We’re not convinced as yet , and will wait to get a fuller picture when the BDC – which used to be Capitala Finance – reports second quarter results.
There’s no arguing, though, that the news stymied LRFC’s stock price drop, as the fast money crowd jumped in and the volume of shares traded jumped up, as this stock chart illustrates:
Nonetheless – and LRFC’s example may stand as a useful example for the BDC sector more generally – there’s a long way to go yet.
This BDC is still trading (39%) below its 52 week high and at just 45% of net book value per share.
In a similar vein, BDCZ remains (13%) below its highest point of 2022, despite 3 weeks of rallying.
Tellingly, of the 43 individual BDCs we track, 42 remain in the red year-to-date.
Even if we narrow the time frame – using very helpful Seeking Alpha data – only 5 BDC stocks are trading higher as of Friday July 8, 2022 than they were 4 weeks ago.
Using a 200 day moving average price there are only 2 BDCs up in price.
Even after 3 weeks of price increases, no BDC trades within 5% of its 52 week high and only one between 5%-10%.
Roughly half the BDC universe remains close to their lows, with 5 within (5%) of their 52 week nadir and 18 between (5%-10%).
As in the prior two weeks, the number of BDCs trading at or above net book value per share remains 10, half the number we counted in early April.
Ways To Go
Basically, we’re arguing that the BDC sector has fallen and is still some ways from getting up.
Those periods of near panic take a toll.
For example, between June 7 and June 16, BDCZ dropped (12%) in price.
Moreover, one has to wonder how long the current rally can last.
Looking back over our records, we’ve not seen BDCZ increase in price 4 weeks in a row since June 2021.

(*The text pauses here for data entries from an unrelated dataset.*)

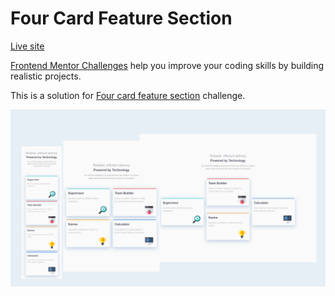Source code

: # Four Card Feature Section

[Live site](https://codernami.github.io/four-card-feature-section/)

[Frontend Mentor Challenges](https://www.frontendmentor.io/) help you improve your coding skills by building realistic projects.

This is a solution for [Four card feature section](https://www.frontendmentor.io/challenges/four-card-feature-section-weK1eFYK) challenge.

![preview screenshot](images/preview.png)


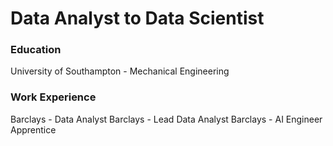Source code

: 
# Data Analyst to Data Scientist

### Education
University of Southampton - Mechanical Engineering

### Work Experience
Barclays - Data Analyst
Barclays - Lead Data Analyst
Barclays - AI Engineer Apprentice
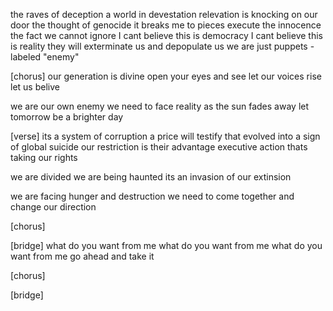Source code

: 
the raves of deception
a world in devestation
relevation is knocking on our door
the thought of genocide
it breaks me to pieces
execute the innocence
the fact we cannot ignore
I cant believe this is democracy
I cant believe this is reality
they will exterminate us
and depopulate us
we are just puppets - labeled "enemy"

[chorus]
our generation is divine
open your eyes and see
let our voices rise
let us belive

we are our own enemy
we need to face reality
as the sun fades away
let tomorrow be a brighter day

[verse]
its a system of corruption
a price will testify
that evolved into a sign
of global suicide
our restriction is their advantage
executive action thats taking our rights

we are divided
we are being haunted
its an invasion
of our extinsion

we are facing hunger and destruction
we need to come together
and change our direction

[chorus]

[bridge]
what do you want from me
what do you want from me
what do you want from me
go ahead and take it

[chorus]

[bridge]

Maybe the upcoming IIQ 2022 BDC earnings season will make a difference.
This week – as our Premium subscribers know from the three in-depth articles we’ve written on the subject – Saratoga Investment (SAR) kicked off the second quarter with its quarterly results, reported after the close on July 6.
Not Writing Home
If we go by the metrics – Adjusted EPS in line or slightly below analyst expectations; a (2.2%) drop in NAV Per Share; the addition of a new non accrual and a new underperforming portfolio company – SAR can be said to have posted relatively mediocre results.
This was quickly reflected in its stock price, which dropped as much as (6.5%) in the first hours of trading of July 7 after the quarter’s numbers were posted.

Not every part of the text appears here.